Fannie Mae Lawsuit Proceeds
A New York federal judge has ruled that Fannie Mae employees may pursue much of their lawsuit to recover losses on company stock that remained in their retirement plan even as the company headed toward near collapse in 2008.
U.S. District Judge Paul Crotty has allowed claims to go forward against several Fannie Mae directors, including former chief executive Daniel Mudd as well as members of the company's benefits-plan committee. The case was brought on behalf of current and former plan participants between April 17, 2007, and May 14, 2010, during which time Fannie Mae's share price fell from nearly $57 to $1.
According to Crotty, the Fannie Mae employees made a plausible case that officials knew or should have realized the mortgage financier faced "dire circumstances" that would make investing in its stock -- and contributing stock rather than cash to the plan -- unwise.

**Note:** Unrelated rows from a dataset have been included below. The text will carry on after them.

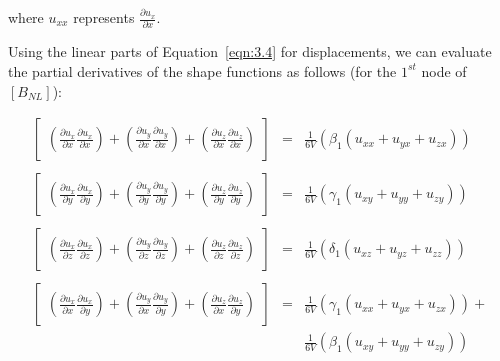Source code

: \noindent where $u_{xx}$ represents $\frac{\partial{u_{x}}}{\partial{x}}$.

Using the linear parts of Equation~\ref{eqn:3.4} for displacements, we can evaluate the partial derivatives of the shape functions as follows (for the $1^{st}$ node of $[B_{NL}]$):

\begin{equation}
\begin{array}{lll}
\begin{bmatrix}
{\left(\frac{\partial{u_{x}}}{\partial{x}}\frac{\partial{u_{x}}}{\partial{x}}\right)}
+
{\left(\frac{\partial{u_{y}}}{\partial{x}}\frac{\partial{u_{y}}}{\partial{x}}\right)}
+
{\left(\frac{\partial{u_{z}}}{\partial{x}}\frac{\partial{u_{z}}}{\partial{x}}\right)}
\end{bmatrix}
& = &
\frac{1}{6V}(\beta_{1} (u_{xx} + u_{yx} + u_{zx})) \\ \; \\
\begin{bmatrix}
{\left(\frac{\partial{u_{x}}}{\partial{y}}\frac{\partial{u_{x}}}{\partial{y}}\right)}
+
{\left(\frac{\partial{u_{y}}}{\partial{y}}\frac{\partial{u_{y}}}{\partial{y}}\right)}
+
{\left(\frac{\partial{u_{z}}}{\partial{y}}\frac{\partial{u_{z}}}{\partial{y}}\right)}
\end{bmatrix}
& = &
\frac{1}{6V}(\gamma_{1} (u_{xy} + u_{yy} + u_{zy})) \\ \; \\
\begin{bmatrix}
{\left(\frac{\partial{u_{x}}}{\partial{z}}\frac{\partial{u_{x}}}{\partial{z}}\right)}
+
{\left(\frac{\partial{u_{y}}}{\partial{z}}\frac{\partial{u_{y}}}{\partial{z}}\right)}
+
{\left(\frac{\partial{u_{z}}}{\partial{z}}\frac{\partial{u_{z}}}{\partial{z}}\right)}
\end{bmatrix}
& = &
\frac{1}{6V}(\delta_{1} (u_{xz} + u_{yz} + u_{zz}))  \; \\ \\
\begin{bmatrix}
{\left(\frac{\partial{u_{x}}}{\partial{x}}\frac{\partial{u_{x}}}{\partial{y}}\right)}
+
{\left(\frac{\partial{u_{y}}}{\partial{x}}\frac{\partial{u_{y}}}{\partial{y}}\right)}
+
{\left(\frac{\partial{u_{z}}}{\partial{x}}\frac{\partial{u_{z}}}{\partial{y}}\right)}
\end{bmatrix}
& = &   \frac{1}{6V}(\gamma_{1} (u_{xx} + u_{yx} + u_{zx})) + \\
&   &   \frac{1}{6V}(\beta_{1} (u_{xy} + u_{yy} + u_{zy}))  \\ \; \\

\end{array}
\end{equation}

Crotty also dismissed all claims against defendants who joined Fannie Mae's board after the company, along with the smaller Freddie Mac, was seized and put into a conservatorship in September 2008.

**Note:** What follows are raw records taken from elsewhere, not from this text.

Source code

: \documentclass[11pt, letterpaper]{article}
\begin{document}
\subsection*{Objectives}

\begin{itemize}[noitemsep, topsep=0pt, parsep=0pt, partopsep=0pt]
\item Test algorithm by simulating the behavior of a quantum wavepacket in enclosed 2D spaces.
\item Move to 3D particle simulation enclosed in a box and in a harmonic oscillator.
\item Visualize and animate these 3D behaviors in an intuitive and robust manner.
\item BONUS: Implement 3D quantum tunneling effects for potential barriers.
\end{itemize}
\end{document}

Increasing Retirement Security
Setting a higher starting point for 401(k) contributions would make a significant difference in improving workers' likelihood of a financially viable retirement, according to research from Washington-based Employee Benefit Research Institute.
EBRI evaluated the impact of raising the default contribution rate on younger workers -- with 31 to 40 years of simulated 401(k) eligibility -- to see how many would be likely to achieve a total income real replacement rate of 80 percent at retirement.

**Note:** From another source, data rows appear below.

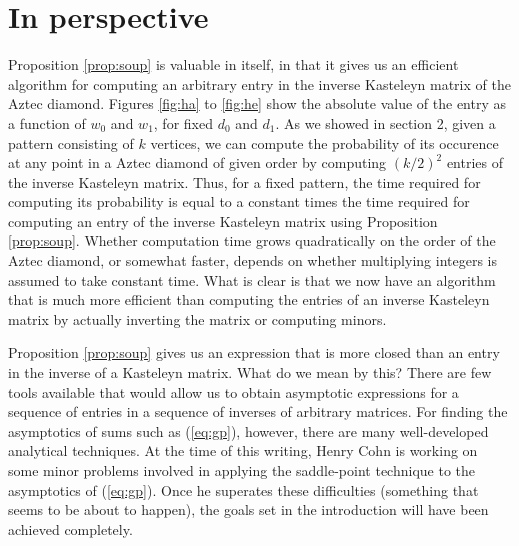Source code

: \documentclass[10pt,reqno]{amsart}
\theoremstyle{plain}
\theoremstyle{definition}
\theoremstyle{remark}
\begin{document}
\section{In perspective}

Proposition \ref{prop:soup} is valuable in itself, in that it gives us an
efficient algorithm for computing an arbitrary entry in the inverse
Kasteleyn matrix of the Aztec diamond. Figures \ref{fig:ha} to 
\ref{fig:he} show the absolute value of the entry as a function of
$w_0$ and $w_1$, for fixed $d_0$ and $d_1$. As we showed in section 2,
given a pattern consisting of $k$ vertices,
we can compute the probability of its occurence at any point in
a Aztec diamond of given order
by computing $(k/2)^2$ entries of the inverse Kasteleyn
matrix. Thus, for a fixed pattern, the time
required for computing its probability is equal to a constant times
the time required for computing an entry of the inverse Kasteleyn matrix
using Proposition \ref{prop:soup}. Whether computation time grows quadratically
on the order of the Aztec diamond,
or somewhat faster, depends on whether multiplying integers is assumed
to take constant time. What is clear is that we now have an algorithm
that is much more efficient than computing the entries of an inverse
Kasteleyn matrix by actually inverting the matrix or computing minors.

Proposition
\ref{prop:soup} gives us an expression that is more closed than an entry
in the inverse of a Kasteleyn matrix. What do we mean by this?
There are few tools available that would allow us to obtain asymptotic
expressions for a sequence of entries in a sequence of inverses of 
arbitrary matrices. For finding the asymptotics of 
sums such as (\ref{eq:gp}), however, there are
many well-developed analytical techniques.
At the time of this writing, Henry Cohn is working on some minor 
problems involved in applying the saddle-point technique to the asymptotics
of (\ref{eq:gp}). Once he superates these difficulties 
(something that seems to be about to happen), the goals set in the introduction
will have been achieved completely.
\end{document}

Nearly 26 percent of those in the lowest-income quartile who had not previously been modeled to have a financially successful retirement would be successful as a result of the increase in the starting deferral rate to 6 percent of compensation. EBRI found that employees in the highest-income quartile would benefit as well, although not as much. Just over 18 percent of those folks who would not be successful under the actual default contribution rate would be successful due to the higher 6 percent default rate.
Plan Sponsors Question PBGC
The Washington-based American Benefits Council has voiced "serious concerns" about the Pension Benefit Guaranty Corp.'s attempt to modernize its enforcement policy for companies with pension plans that cease operations.
Under ERISA Section 4062(e), if an employer with a pension plan shuts down operations at a facility and more than 20 percent of the company's employees who are plan participants are separated from employment, the employer is required to provide the PBGC with short-term security in the form of a bond or escrow amount based on the plan's unfunded termination liability.
The PBGC's new enforcement policy "aims to target enforcement requirements to plans that are at the most risk and reduce requirements elsewhere by using measures of financial soundness such as credit rating," according to an ABC statement.
"The final result will be a system that punishes the weakest companies, which will only reduce their ability to sustain the pension plan and recover their core business," says Lynn Dudley, American Benefit Council senior vice president of policy.
"Since PBGC has committed to an open dialogue on this issue," says Dudley, "we will continue urging them to withdraw this policy and the proposed regulations on which [it is] based, so we can start over with an enforcement system that works for plan sponsors, participants and the PBGC."